> **What is expected**
Print the data exactly. Pictures stay out.

————

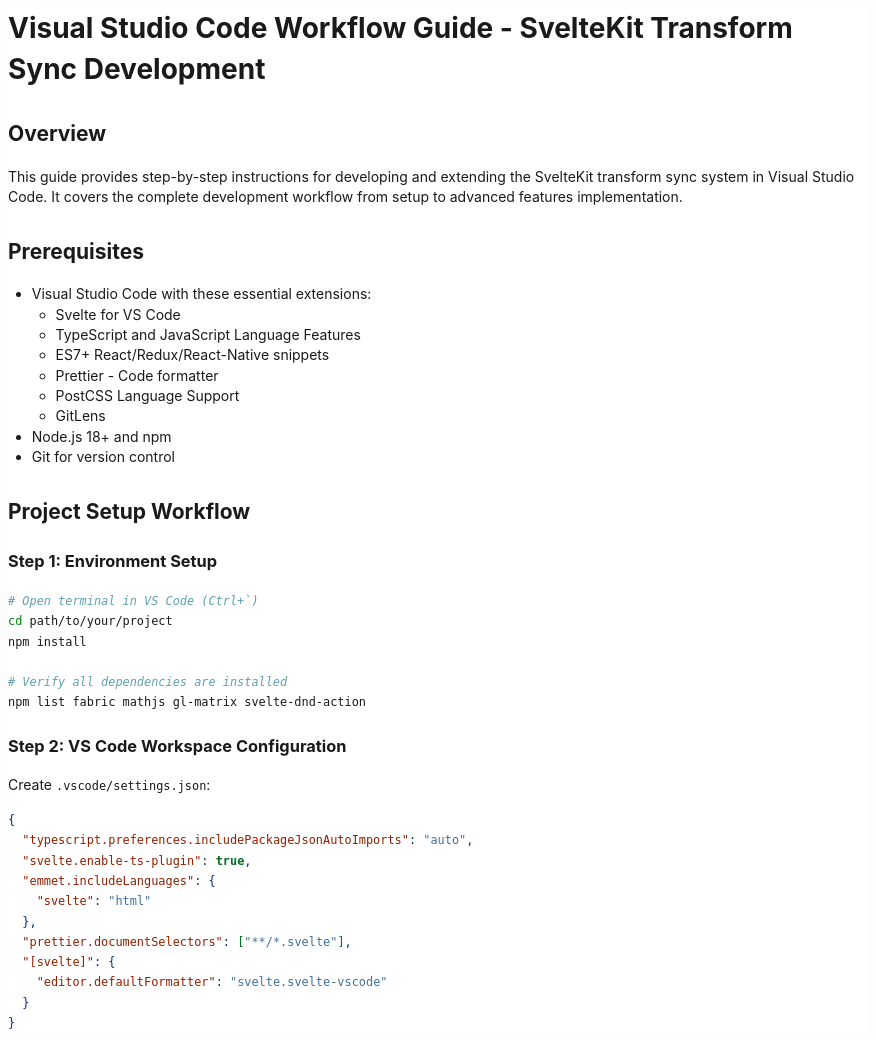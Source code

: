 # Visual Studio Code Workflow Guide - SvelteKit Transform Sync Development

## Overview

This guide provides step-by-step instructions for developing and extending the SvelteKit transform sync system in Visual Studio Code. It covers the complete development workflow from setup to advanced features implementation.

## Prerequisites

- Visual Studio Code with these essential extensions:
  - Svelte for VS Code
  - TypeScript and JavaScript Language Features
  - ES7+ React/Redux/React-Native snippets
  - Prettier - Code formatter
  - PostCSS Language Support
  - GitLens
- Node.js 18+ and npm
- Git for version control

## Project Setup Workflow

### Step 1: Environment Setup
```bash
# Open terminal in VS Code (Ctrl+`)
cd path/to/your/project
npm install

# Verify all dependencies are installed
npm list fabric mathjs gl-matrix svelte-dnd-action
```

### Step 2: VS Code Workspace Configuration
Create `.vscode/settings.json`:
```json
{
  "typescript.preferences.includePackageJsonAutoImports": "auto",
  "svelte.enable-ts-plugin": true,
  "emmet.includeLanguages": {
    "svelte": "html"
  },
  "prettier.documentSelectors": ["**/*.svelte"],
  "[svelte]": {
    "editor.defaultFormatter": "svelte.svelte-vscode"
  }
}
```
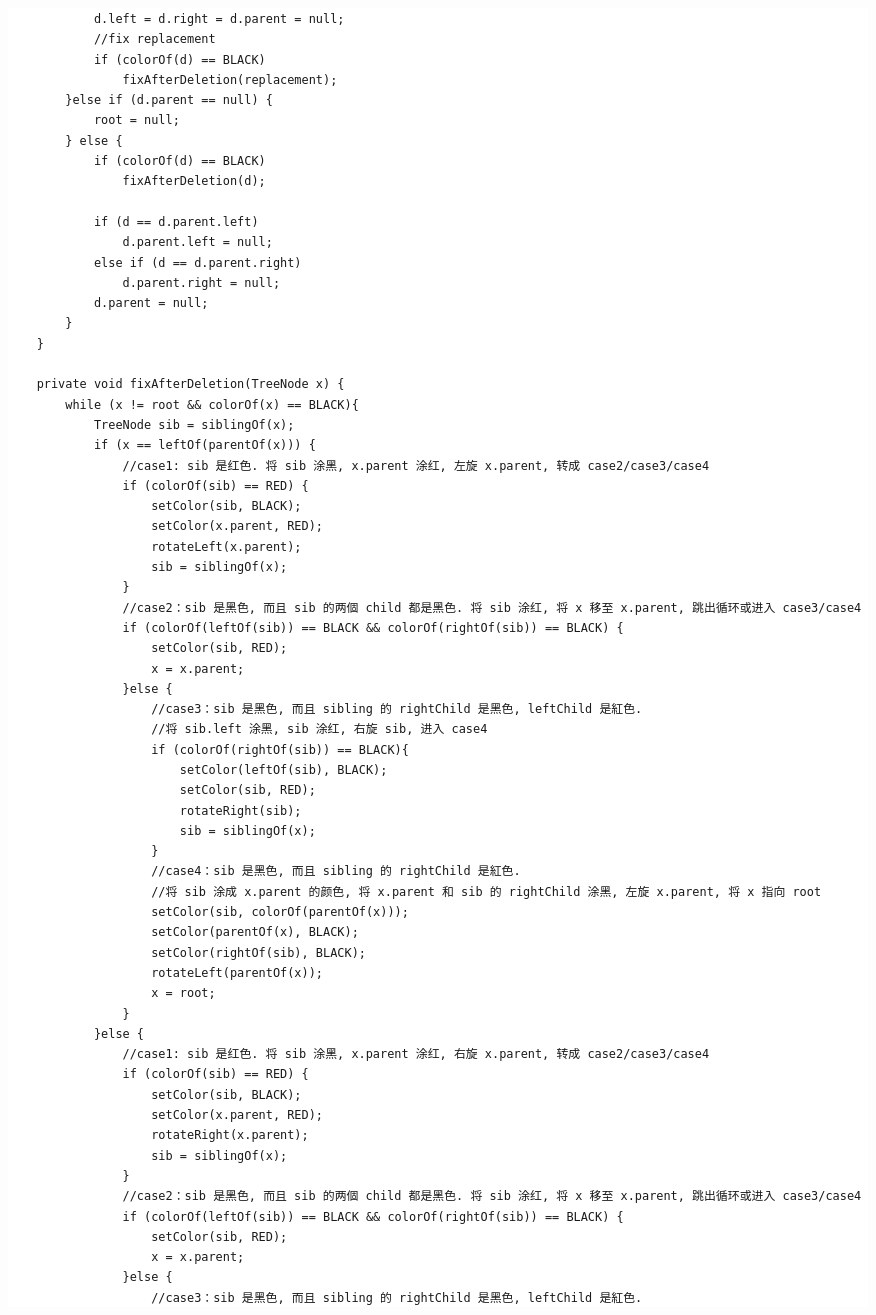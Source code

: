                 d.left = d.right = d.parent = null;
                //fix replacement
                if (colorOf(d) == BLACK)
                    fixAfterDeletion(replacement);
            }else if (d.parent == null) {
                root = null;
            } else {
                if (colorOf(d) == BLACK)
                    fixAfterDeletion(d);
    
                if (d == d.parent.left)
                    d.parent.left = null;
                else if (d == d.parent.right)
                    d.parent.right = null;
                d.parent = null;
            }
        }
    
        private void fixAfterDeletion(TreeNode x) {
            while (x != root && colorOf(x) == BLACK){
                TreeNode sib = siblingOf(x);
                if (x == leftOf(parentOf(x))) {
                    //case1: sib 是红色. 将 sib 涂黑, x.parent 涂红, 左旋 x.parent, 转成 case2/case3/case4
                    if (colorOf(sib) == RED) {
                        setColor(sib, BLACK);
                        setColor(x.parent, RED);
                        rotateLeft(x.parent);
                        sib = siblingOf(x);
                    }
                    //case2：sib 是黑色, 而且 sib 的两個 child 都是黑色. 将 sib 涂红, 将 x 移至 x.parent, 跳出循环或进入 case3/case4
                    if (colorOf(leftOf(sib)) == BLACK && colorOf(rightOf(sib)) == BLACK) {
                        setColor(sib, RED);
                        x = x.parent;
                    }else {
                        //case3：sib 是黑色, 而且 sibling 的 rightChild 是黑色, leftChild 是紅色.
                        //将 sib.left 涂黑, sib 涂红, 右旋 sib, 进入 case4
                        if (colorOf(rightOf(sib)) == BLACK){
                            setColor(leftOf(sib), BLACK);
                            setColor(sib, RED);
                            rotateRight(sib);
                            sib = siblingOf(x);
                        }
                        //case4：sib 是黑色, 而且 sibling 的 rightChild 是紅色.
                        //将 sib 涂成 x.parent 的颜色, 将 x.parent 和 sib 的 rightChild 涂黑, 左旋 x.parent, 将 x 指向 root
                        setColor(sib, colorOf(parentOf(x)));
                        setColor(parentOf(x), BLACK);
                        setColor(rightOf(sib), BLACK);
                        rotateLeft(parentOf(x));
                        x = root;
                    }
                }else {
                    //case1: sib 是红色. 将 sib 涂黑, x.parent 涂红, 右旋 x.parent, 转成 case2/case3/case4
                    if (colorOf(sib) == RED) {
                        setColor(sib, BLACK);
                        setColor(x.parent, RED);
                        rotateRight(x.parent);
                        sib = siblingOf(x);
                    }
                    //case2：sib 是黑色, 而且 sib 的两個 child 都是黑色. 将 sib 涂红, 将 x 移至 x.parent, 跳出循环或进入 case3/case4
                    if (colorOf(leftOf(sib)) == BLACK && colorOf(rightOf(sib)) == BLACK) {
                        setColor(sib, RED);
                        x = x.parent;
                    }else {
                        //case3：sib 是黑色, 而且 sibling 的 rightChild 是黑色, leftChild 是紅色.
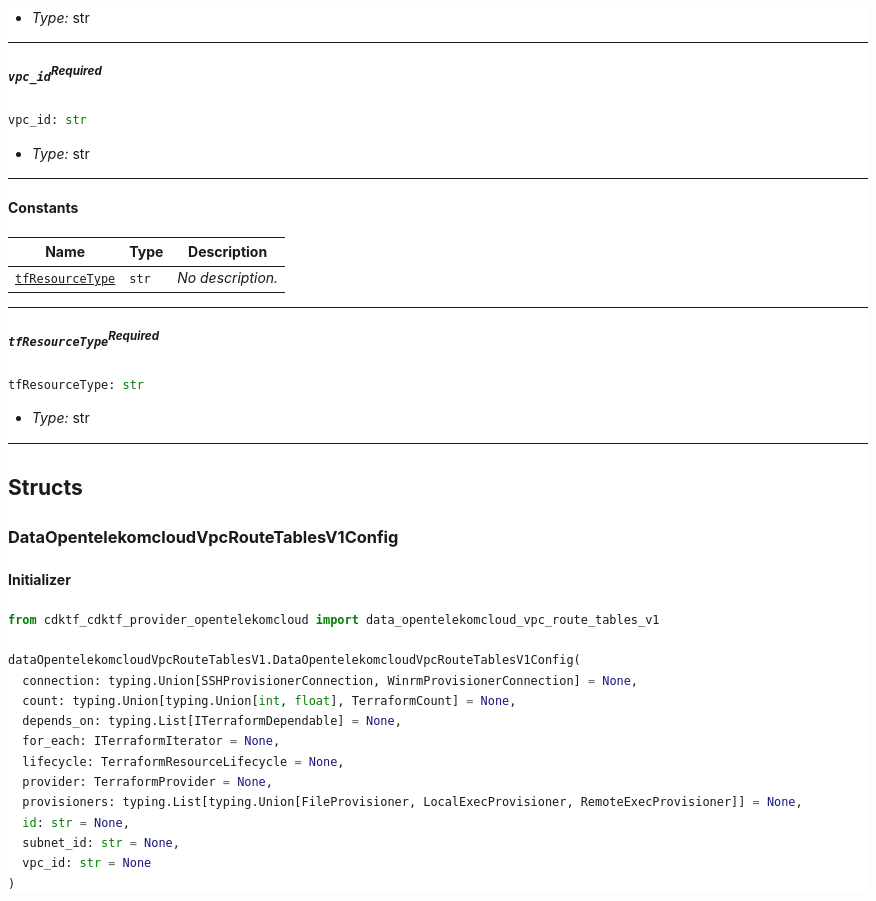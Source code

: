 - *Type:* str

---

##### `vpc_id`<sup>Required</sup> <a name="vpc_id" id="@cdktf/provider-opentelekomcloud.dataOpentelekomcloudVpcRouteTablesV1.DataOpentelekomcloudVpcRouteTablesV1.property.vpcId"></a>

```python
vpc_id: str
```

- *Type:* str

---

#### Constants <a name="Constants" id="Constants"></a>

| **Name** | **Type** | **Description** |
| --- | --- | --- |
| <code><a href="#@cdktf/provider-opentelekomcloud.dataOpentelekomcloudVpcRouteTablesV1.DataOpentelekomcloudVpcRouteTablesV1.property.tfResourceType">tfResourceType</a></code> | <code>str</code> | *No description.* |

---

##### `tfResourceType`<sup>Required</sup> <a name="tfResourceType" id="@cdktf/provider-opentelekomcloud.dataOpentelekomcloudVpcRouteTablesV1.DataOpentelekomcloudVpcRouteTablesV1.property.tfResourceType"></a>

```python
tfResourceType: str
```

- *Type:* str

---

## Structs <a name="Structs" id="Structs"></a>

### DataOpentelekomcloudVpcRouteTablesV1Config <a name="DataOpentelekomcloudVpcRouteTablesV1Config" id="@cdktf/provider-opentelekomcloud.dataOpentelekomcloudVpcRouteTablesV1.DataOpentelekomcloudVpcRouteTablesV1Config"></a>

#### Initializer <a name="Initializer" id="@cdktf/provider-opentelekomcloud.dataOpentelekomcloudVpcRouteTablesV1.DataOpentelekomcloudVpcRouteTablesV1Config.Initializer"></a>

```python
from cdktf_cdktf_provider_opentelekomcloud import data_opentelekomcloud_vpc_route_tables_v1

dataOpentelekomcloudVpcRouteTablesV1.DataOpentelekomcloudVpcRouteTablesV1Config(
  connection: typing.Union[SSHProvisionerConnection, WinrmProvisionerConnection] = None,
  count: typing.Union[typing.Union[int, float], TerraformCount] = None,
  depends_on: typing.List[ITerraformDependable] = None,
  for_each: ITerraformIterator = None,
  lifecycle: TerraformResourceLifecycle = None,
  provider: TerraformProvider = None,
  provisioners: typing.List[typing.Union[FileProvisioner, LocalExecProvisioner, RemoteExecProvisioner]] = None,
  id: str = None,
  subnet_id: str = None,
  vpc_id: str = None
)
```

————

> **Finished exercise**
Source code

: # Visual Studio Code Workflow Guide - SvelteKit Transform Sync Development

## Overview

This guide provides step-by-step instructions for developing and extending the SvelteKit transform sync system in Visual Studio Code. It covers the complete development workflow from setup to advanced features implementation.

## Prerequisites

- Visual Studio Code with these essential extensions:
  - Svelte for VS Code
  - TypeScript and JavaScript Language Features
  - ES7+ React/Redux/React-Native snippets
  - Prettier - Code formatter
  - PostCSS Language Support
  - GitLens
- Node.js 18+ and npm
- Git for version control

## Project Setup Workflow

### Step 1: Environment Setup
```bash
# Open terminal in VS Code (Ctrl+`)
cd path/to/your/project
npm install

# Verify all dependencies are installed
npm list fabric mathjs gl-matrix svelte-dnd-action
```

### Step 2: VS Code Workspace Configuration
Create `.vscode/settings.json`:
```json
{
  "typescript.preferences.includePackageJsonAutoImports": "auto",
  "svelte.enable-ts-plugin": true,
  "emmet.includeLanguages": {
    "svelte": "html"
  },
  "prettier.documentSelectors": ["**/*.svelte"],
  "[svelte]": {
    "editor.defaultFormatter": "svelte.svelte-vscode"
  }
}
```
Source code

:                 d.left = d.right = d.parent = null;
                //fix replacement
                if (colorOf(d) == BLACK)
                    fixAfterDeletion(replacement);
            }else if (d.parent == null) {
                root = null;
            } else {
                if (colorOf(d) == BLACK)
                    fixAfterDeletion(d);
    
                if (d == d.parent.left)
                    d.parent.left = null;
                else if (d == d.parent.right)
                    d.parent.right = null;
                d.parent = null;
            }
        }
    
        private void fixAfterDeletion(TreeNode x) {
            while (x != root && colorOf(x) == BLACK){
                TreeNode sib = siblingOf(x);
                if (x == leftOf(parentOf(x))) {
                    //case1: sib 是红色. 将 sib 涂黑, x.parent 涂红, 左旋 x.parent, 转成 case2/case3/case4
                    if (colorOf(sib) == RED) {
                        setColor(sib, BLACK);
                        setColor(x.parent, RED);
                        rotateLeft(x.parent);
                        sib = siblingOf(x);
                    }
                    //case2：sib 是黑色, 而且 sib 的两個 child 都是黑色. 将 sib 涂红, 将 x 移至 x.parent, 跳出循环或进入 case3/case4
                    if (colorOf(leftOf(sib)) == BLACK && colorOf(rightOf(sib)) == BLACK) {
                        setColor(sib, RED);
                        x = x.parent;
                    }else {
                        //case3：sib 是黑色, 而且 sibling 的 rightChild 是黑色, leftChild 是紅色.
                        //将 sib.left 涂黑, sib 涂红, 右旋 sib, 进入 case4
                        if (colorOf(rightOf(sib)) == BLACK){
                            setColor(leftOf(sib), BLACK);
                            setColor(sib, RED);
                            rotateRight(sib);
                            sib = siblingOf(x);
                        }
                        //case4：sib 是黑色, 而且 sibling 的 rightChild 是紅色.
                        //将 sib 涂成 x.parent 的颜色, 将 x.parent 和 sib 的 rightChild 涂黑, 左旋 x.parent, 将 x 指向 root
                        setColor(sib, colorOf(parentOf(x)));
                        setColor(parentOf(x), BLACK);
                        setColor(rightOf(sib), BLACK);
                        rotateLeft(parentOf(x));
                        x = root;
                    }
                }else {
                    //case1: sib 是红色. 将 sib 涂黑, x.parent 涂红, 右旋 x.parent, 转成 case2/case3/case4
                    if (colorOf(sib) == RED) {
                        setColor(sib, BLACK);
                        setColor(x.parent, RED);
                        rotateRight(x.parent);
                        sib = siblingOf(x);
                    }
                    //case2：sib 是黑色, 而且 sib 的两個 child 都是黑色. 将 sib 涂红, 将 x 移至 x.parent, 跳出循环或进入 case3/case4
                    if (colorOf(leftOf(sib)) == BLACK && colorOf(rightOf(sib)) == BLACK) {
                        setColor(sib, RED);
                        x = x.parent;
                    }else {
                        //case3：sib 是黑色, 而且 sibling 的 rightChild 是黑色, leftChild 是紅色.
Source code

: - *Type:* str

---

##### `vpc_id`<sup>Required</sup> <a name="vpc_id" id="@cdktf/provider-opentelekomcloud.dataOpentelekomcloudVpcRouteTablesV1.DataOpentelekomcloudVpcRouteTablesV1.property.vpcId"></a>

```python
vpc_id: str
```

- *Type:* str

---

#### Constants <a name="Constants" id="Constants"></a>

| **Name** | **Type** | **Description** |
| --- | --- | --- |
| <code><a href="#@cdktf/provider-opentelekomcloud.dataOpentelekomcloudVpcRouteTablesV1.DataOpentelekomcloudVpcRouteTablesV1.property.tfResourceType">tfResourceType</a></code> | <code>str</code> | *No description.* |

---

##### `tfResourceType`<sup>Required</sup> <a name="tfResourceType" id="@cdktf/provider-opentelekomcloud.dataOpentelekomcloudVpcRouteTablesV1.DataOpentelekomcloudVpcRouteTablesV1.property.tfResourceType"></a>

```python
tfResourceType: str
```

- *Type:* str

---

## Structs <a name="Structs" id="Structs"></a>

### DataOpentelekomcloudVpcRouteTablesV1Config <a name="DataOpentelekomcloudVpcRouteTablesV1Config" id="@cdktf/provider-opentelekomcloud.dataOpentelekomcloudVpcRouteTablesV1.DataOpentelekomcloudVpcRouteTablesV1Config"></a>

#### Initializer <a name="Initializer" id="@cdktf/provider-opentelekomcloud.dataOpentelekomcloudVpcRouteTablesV1.DataOpentelekomcloudVpcRouteTablesV1Config.Initializer"></a>

```python
from cdktf_cdktf_provider_opentelekomcloud import data_opentelekomcloud_vpc_route_tables_v1

dataOpentelekomcloudVpcRouteTablesV1.DataOpentelekomcloudVpcRouteTablesV1Config(
  connection: typing.Union[SSHProvisionerConnection, WinrmProvisionerConnection] = None,
  count: typing.Union[typing.Union[int, float], TerraformCount] = None,
  depends_on: typing.List[ITerraformDependable] = None,
  for_each: ITerraformIterator = None,
  lifecycle: TerraformResourceLifecycle = None,
  provider: TerraformProvider = None,
  provisioners: typing.List[typing.Union[FileProvisioner, LocalExecProvisioner, RemoteExecProvisioner]] = None,
  id: str = None,
  subnet_id: str = None,
  vpc_id: str = None
)
```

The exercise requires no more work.